• [DIRECTIONS]
Return every line of the data below exactly, but do not include the images.

[Saved data entries]
■ ■ ■ ■ ■ ■ ■

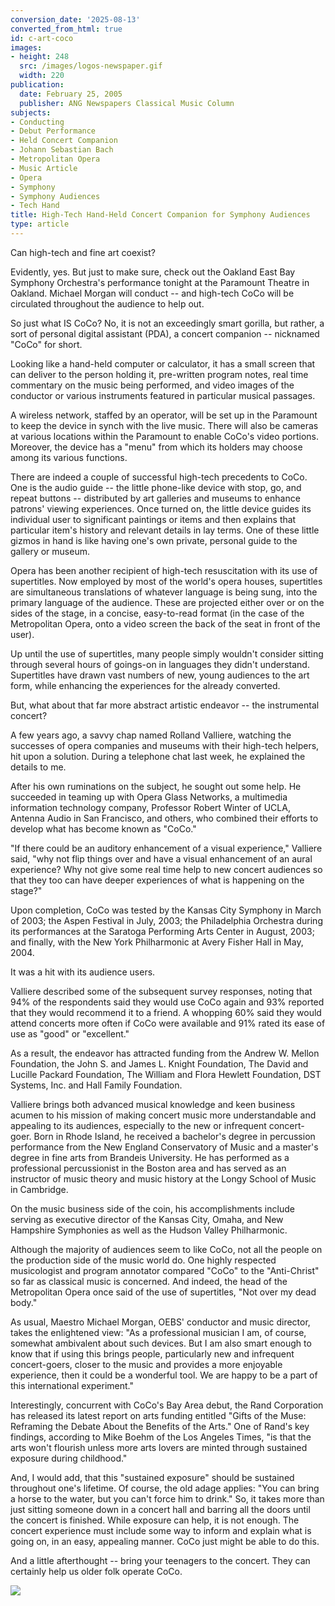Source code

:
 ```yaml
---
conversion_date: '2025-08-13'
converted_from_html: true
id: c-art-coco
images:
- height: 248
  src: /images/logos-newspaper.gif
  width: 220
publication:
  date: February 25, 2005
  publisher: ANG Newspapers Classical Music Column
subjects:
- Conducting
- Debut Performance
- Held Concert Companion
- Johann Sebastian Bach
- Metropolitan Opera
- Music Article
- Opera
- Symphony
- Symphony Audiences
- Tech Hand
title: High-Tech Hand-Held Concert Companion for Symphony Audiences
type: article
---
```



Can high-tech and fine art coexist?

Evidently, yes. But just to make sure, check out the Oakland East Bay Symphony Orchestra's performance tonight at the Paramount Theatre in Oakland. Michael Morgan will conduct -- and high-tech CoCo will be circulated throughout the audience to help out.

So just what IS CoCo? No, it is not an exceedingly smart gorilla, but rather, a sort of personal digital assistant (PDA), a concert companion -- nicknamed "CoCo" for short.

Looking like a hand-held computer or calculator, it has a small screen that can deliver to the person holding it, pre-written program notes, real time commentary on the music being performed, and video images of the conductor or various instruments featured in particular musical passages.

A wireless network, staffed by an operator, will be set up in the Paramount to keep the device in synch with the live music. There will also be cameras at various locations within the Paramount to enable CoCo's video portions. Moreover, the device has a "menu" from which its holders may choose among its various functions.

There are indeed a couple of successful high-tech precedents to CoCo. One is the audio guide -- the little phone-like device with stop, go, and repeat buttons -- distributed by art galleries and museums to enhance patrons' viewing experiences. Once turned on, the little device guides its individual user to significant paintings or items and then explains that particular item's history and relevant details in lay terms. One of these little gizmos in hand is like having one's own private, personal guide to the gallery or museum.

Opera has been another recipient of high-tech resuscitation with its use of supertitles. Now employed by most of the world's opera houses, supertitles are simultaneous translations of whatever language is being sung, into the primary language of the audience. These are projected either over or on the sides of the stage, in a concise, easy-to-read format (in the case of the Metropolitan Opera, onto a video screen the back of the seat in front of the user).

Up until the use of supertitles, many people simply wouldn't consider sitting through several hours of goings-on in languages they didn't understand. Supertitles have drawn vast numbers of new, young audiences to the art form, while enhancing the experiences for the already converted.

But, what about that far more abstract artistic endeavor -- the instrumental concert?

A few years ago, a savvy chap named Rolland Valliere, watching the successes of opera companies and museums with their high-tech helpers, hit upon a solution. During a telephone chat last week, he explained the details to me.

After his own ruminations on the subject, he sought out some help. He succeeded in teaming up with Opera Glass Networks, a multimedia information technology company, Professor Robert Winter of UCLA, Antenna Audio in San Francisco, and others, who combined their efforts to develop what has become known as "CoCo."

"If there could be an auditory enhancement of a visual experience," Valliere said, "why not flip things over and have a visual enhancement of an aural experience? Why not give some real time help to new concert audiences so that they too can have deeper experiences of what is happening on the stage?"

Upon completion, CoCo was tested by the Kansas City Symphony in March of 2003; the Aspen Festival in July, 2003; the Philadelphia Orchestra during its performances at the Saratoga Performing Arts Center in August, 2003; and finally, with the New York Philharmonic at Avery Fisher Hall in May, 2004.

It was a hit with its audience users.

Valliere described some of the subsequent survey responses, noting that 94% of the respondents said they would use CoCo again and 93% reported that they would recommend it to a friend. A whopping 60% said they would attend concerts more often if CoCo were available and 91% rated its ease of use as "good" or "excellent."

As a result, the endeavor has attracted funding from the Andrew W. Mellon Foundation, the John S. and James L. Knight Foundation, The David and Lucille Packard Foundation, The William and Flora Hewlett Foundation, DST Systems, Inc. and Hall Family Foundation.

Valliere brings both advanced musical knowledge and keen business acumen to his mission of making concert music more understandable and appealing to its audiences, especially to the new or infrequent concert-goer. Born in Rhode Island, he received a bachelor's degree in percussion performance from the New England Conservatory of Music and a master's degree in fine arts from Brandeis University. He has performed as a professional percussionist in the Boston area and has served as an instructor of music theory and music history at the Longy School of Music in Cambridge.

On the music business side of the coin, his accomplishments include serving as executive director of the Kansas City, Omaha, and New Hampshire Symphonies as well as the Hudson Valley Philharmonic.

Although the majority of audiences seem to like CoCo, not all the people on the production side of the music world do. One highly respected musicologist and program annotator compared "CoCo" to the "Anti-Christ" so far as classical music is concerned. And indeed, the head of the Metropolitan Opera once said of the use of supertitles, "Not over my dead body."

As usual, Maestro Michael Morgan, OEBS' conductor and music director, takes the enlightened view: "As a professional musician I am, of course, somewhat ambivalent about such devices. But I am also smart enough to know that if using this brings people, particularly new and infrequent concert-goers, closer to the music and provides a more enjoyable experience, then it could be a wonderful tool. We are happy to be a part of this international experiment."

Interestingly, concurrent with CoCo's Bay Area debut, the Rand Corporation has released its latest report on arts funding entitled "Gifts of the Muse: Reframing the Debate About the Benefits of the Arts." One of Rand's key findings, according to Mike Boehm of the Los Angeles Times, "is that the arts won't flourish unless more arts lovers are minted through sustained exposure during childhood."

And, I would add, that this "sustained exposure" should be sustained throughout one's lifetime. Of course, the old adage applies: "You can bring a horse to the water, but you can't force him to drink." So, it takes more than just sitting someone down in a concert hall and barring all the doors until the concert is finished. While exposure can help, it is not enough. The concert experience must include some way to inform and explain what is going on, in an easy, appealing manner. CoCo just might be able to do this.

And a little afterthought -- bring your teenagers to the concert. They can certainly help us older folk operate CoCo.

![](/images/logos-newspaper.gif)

■ ■ ■ ■ ■ ■ ■

• [EXPECTED ANSWER]
Source code

:
 ```yaml
---
conversion_date: '2025-08-13'
converted_from_html: true
id: c-art-coco
images:
- height: 248
  src: /images/logos-newspaper.gif
  width: 220
publication:
  date: February 25, 2005
  publisher: ANG Newspapers Classical Music Column
subjects:
- Conducting
- Debut Performance
- Held Concert Companion
- Johann Sebastian Bach
- Metropolitan Opera
- Music Article
- Opera
- Symphony
- Symphony Audiences
- Tech Hand
title: High-Tech Hand-Held Concert Companion for Symphony Audiences
type: article
---
```



Can high-tech and fine art coexist?

Evidently, yes. But just to make sure, check out the Oakland East Bay Symphony Orchestra's performance tonight at the Paramount Theatre in Oakland. Michael Morgan will conduct -- and high-tech CoCo will be circulated throughout the audience to help out.

So just what IS CoCo? No, it is not an exceedingly smart gorilla, but rather, a sort of personal digital assistant (PDA), a concert companion -- nicknamed "CoCo" for short.

Looking like a hand-held computer or calculator, it has a small screen that can deliver to the person holding it, pre-written program notes, real time commentary on the music being performed, and video images of the conductor or various instruments featured in particular musical passages.

A wireless network, staffed by an operator, will be set up in the Paramount to keep the device in synch with the live music. There will also be cameras at various locations within the Paramount to enable CoCo's video portions. Moreover, the device has a "menu" from which its holders may choose among its various functions.

There are indeed a couple of successful high-tech precedents to CoCo. One is the audio guide -- the little phone-like device with stop, go, and repeat buttons -- distributed by art galleries and museums to enhance patrons' viewing experiences. Once turned on, the little device guides its individual user to significant paintings or items and then explains that particular item's history and relevant details in lay terms. One of these little gizmos in hand is like having one's own private, personal guide to the gallery or museum.

Opera has been another recipient of high-tech resuscitation with its use of supertitles. Now employed by most of the world's opera houses, supertitles are simultaneous translations of whatever language is being sung, into the primary language of the audience. These are projected either over or on the sides of the stage, in a concise, easy-to-read format (in the case of the Metropolitan Opera, onto a video screen the back of the seat in front of the user).

Up until the use of supertitles, many people simply wouldn't consider sitting through several hours of goings-on in languages they didn't understand. Supertitles have drawn vast numbers of new, young audiences to the art form, while enhancing the experiences for the already converted.

But, what about that far more abstract artistic endeavor -- the instrumental concert?

A few years ago, a savvy chap named Rolland Valliere, watching the successes of opera companies and museums with their high-tech helpers, hit upon a solution. During a telephone chat last week, he explained the details to me.

After his own ruminations on the subject, he sought out some help. He succeeded in teaming up with Opera Glass Networks, a multimedia information technology company, Professor Robert Winter of UCLA, Antenna Audio in San Francisco, and others, who combined their efforts to develop what has become known as "CoCo."

"If there could be an auditory enhancement of a visual experience," Valliere said, "why not flip things over and have a visual enhancement of an aural experience? Why not give some real time help to new concert audiences so that they too can have deeper experiences of what is happening on the stage?"

Upon completion, CoCo was tested by the Kansas City Symphony in March of 2003; the Aspen Festival in July, 2003; the Philadelphia Orchestra during its performances at the Saratoga Performing Arts Center in August, 2003; and finally, with the New York Philharmonic at Avery Fisher Hall in May, 2004.

It was a hit with its audience users.

Valliere described some of the subsequent survey responses, noting that 94% of the respondents said they would use CoCo again and 93% reported that they would recommend it to a friend. A whopping 60% said they would attend concerts more often if CoCo were available and 91% rated its ease of use as "good" or "excellent."

As a result, the endeavor has attracted funding from the Andrew W. Mellon Foundation, the John S. and James L. Knight Foundation, The David and Lucille Packard Foundation, The William and Flora Hewlett Foundation, DST Systems, Inc. and Hall Family Foundation.

Valliere brings both advanced musical knowledge and keen business acumen to his mission of making concert music more understandable and appealing to its audiences, especially to the new or infrequent concert-goer. Born in Rhode Island, he received a bachelor's degree in percussion performance from the New England Conservatory of Music and a master's degree in fine arts from Brandeis University. He has performed as a professional percussionist in the Boston area and has served as an instructor of music theory and music history at the Longy School of Music in Cambridge.

On the music business side of the coin, his accomplishments include serving as executive director of the Kansas City, Omaha, and New Hampshire Symphonies as well as the Hudson Valley Philharmonic.

Although the majority of audiences seem to like CoCo, not all the people on the production side of the music world do. One highly respected musicologist and program annotator compared "CoCo" to the "Anti-Christ" so far as classical music is concerned. And indeed, the head of the Metropolitan Opera once said of the use of supertitles, "Not over my dead body."

As usual, Maestro Michael Morgan, OEBS' conductor and music director, takes the enlightened view: "As a professional musician I am, of course, somewhat ambivalent about such devices. But I am also smart enough to know that if using this brings people, particularly new and infrequent concert-goers, closer to the music and provides a more enjoyable experience, then it could be a wonderful tool. We are happy to be a part of this international experiment."

Interestingly, concurrent with CoCo's Bay Area debut, the Rand Corporation has released its latest report on arts funding entitled "Gifts of the Muse: Reframing the Debate About the Benefits of the Arts." One of Rand's key findings, according to Mike Boehm of the Los Angeles Times, "is that the arts won't flourish unless more arts lovers are minted through sustained exposure during childhood."

And, I would add, that this "sustained exposure" should be sustained throughout one's lifetime. Of course, the old adage applies: "You can bring a horse to the water, but you can't force him to drink." So, it takes more than just sitting someone down in a concert hall and barring all the doors until the concert is finished. While exposure can help, it is not enough. The concert experience must include some way to inform and explain what is going on, in an easy, appealing manner. CoCo just might be able to do this.

And a little afterthought -- bring your teenagers to the concert. They can certainly help us older folk operate CoCo.

![](/images/logos-newspaper.gif)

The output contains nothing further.